またねと手を振りかえして・・・彼らに背を向けた。

肩から青い鳥が飛び立った。

 意味の掴めない言葉を残して。



「あなたは、泣きたいんですか?」

「わからない。ただ、笑っていたいとは思うよ。泣けばあの子が心配する」

「泣くのを我慢するのを見ても、心配するんじゃないんでしょうか」

「そうかな・・・そうだといいな。別に、心配させたいわけじゃないけど。
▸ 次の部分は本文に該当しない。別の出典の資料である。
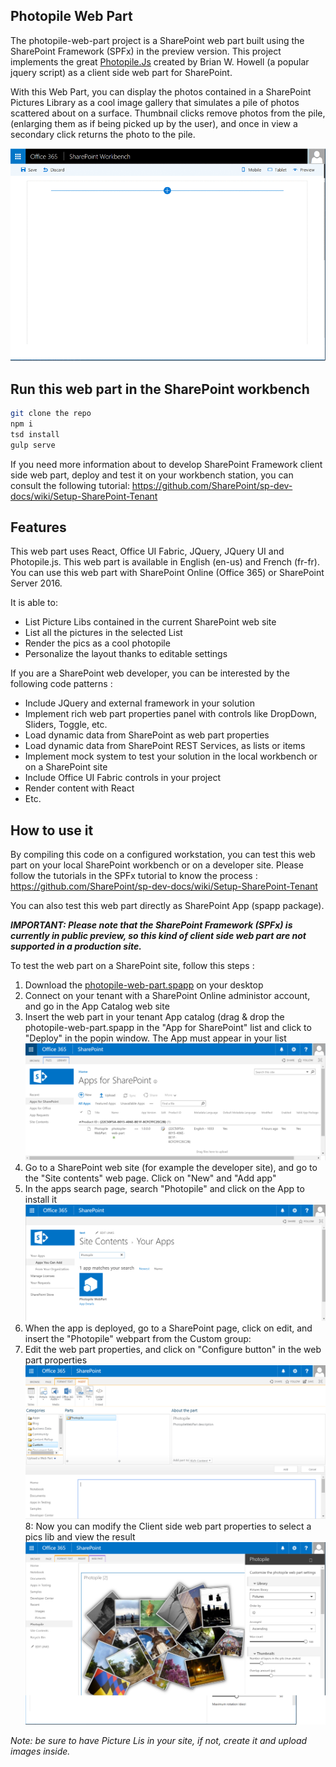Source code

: ## Photopile Web Part

The photopile-web-part project is a SharePoint web part built using the SharePoint Framework (SPFx) in the preview version.
This project implements the great [Photopile.Js](https://github.com/bigbhowell/Photopile-JS) created by Brian W. Howell
(a popular jquery script) as a client side web part for SharePoint.

With this Web Part, you can display the photos contained in a SharePoint Pictures Library as a cool image gallery that
simulates a pile of photos scattered about on a surface. Thumbnail clicks remove photos from the pile,
(enlarging them as if being picked up by the user), and once in  view a secondary click returns the photo to the pile.

![Photpile Web Part displayed in SharePoint Workbench](./assets/photopileoverview.gif)

## Run this web part in the SharePoint workbench

```bash
git clone the repo
npm i
tsd install
gulp serve
```

If you need more information about to develop SharePoint Framework client side web part, deploy and test it on your workbench
station, you can consult the following tutorial: https://github.com/SharePoint/sp-dev-docs/wiki/Setup-SharePoint-Tenant

## Features

This web part uses React, Office UI Fabric, JQuery, JQuery UI and Photopile.js. This web part is available in English (en-us)
and French (fr-fr). You can use this web part with SharePoint Online (Office 365) or SharePoint Server 2016.

It is able to:
* List Picture Libs contained in the current SharePoint web site
* List all the pictures in the selected List
* Render the pics as a cool photopile
* Personalize the layout thanks to editable settings

If you are a SharePoint web developer, you can be interested by the following code patterns :
* Include JQuery and external framework in your solution
* Implement rich web part properties panel with controls like DropDown, Sliders, Toggle, etc.
* Load dynamic data from SharePoint as web part properties
* Load dynamic data from SharePoint REST Services, as lists or items
* Implement mock system to test your solution in the local workbench or on a SharePoint site
* Include Office UI Fabric controls in your project
* Render content with React
* Etc.

## How to use it

By compiling this code on a configured workstation, you can test this web part on your local SharePoint workbench
or on a developer site. Please follow the tutorials in the SPFx tutorial to know the process : https://github.com/SharePoint/sp-dev-docs/wiki/Setup-SharePoint-Tenant

You can also test this web part directly as SharePoint App (spapp package).

_**IMPORTANT: Please note that the SharePoint Framework (SPFx) is currently in public preview, so this kind of client side web part are not supported in a production site.**_

To test the web part on a SharePoint site, follow this steps :

1. Download the [photopile-web-part.spapp](./sharepoint/photopile-web-part.spapp) on your desktop
2. Connect on your tenant with a SharePoint Online administor account, and go in the App Catalog web site
3. Insert the web part in your tenant App catalog (drag & drop the photopile-web-part.spapp in the "App for SharePoint" list and click to "Deploy" in the popin window. The App must appear in your list
![Photopile App in the App Catalog](./assets/tutorial-add-spapp-01.png)
4. Go to a SharePoint web site (for example the developer site), and go to the "Site contents" web page. Click on "New" and "Add app"
5. In the apps search page, search "Photopile" and click on the App to install it
![Add the web part](./assets/tutorial-add-spapp-02.png)
6. When the app is deployed, go to a SharePoint page, click on edit, and insert the "Photopile" webpart from the Custom group:
7. Edit the web part properties, and click on "Configure button" in the web part properties
![Configure the web part](./assets/tutorial-add-spapp-03.png)
8: Now you can modify the Client side web part properties to select a pics lib and view the result
![Photpile Web Part properties panel](./assets/tutorial-add-spapp-04.png)

_Note: be sure to have Picture Lis in your site, if not, create it and upload images inside._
あの子に、笑っていてほしいのは本当なんだけどね」

「そうですね、どの気持ちにも嘘はないんですよ。あなたが持っているたくさんの気持ちのどれ一つとして。ただ・・・」

「ただ、なに?」

「取り出して並べてみると・・・矛盾があるというだけの、それだけの話です」

「そうだね、言ってみればそれだけの話だ。ねえ、こんな言葉を聞いたのだけど、どういう意味か分かる?」


 あひ見ての のちの心にくらぶれば 昔はものを思はざりけり


「・・・貴方に会ってからの、この切ない今の気持ちに比べると、以前は何も物思いをしなかったものだという意味の・・・ふるい歌ですね」

「歌、だったんだ」

「ええ。ふるい、恋の歌、です」



「おや・・・雨が上がりましたね」


 この気持ちにはそういう名前があるの?

 あまくて苦くて、かるくて重い。

 今まで知らなかった味。知りたいと思ったこともない、味だった。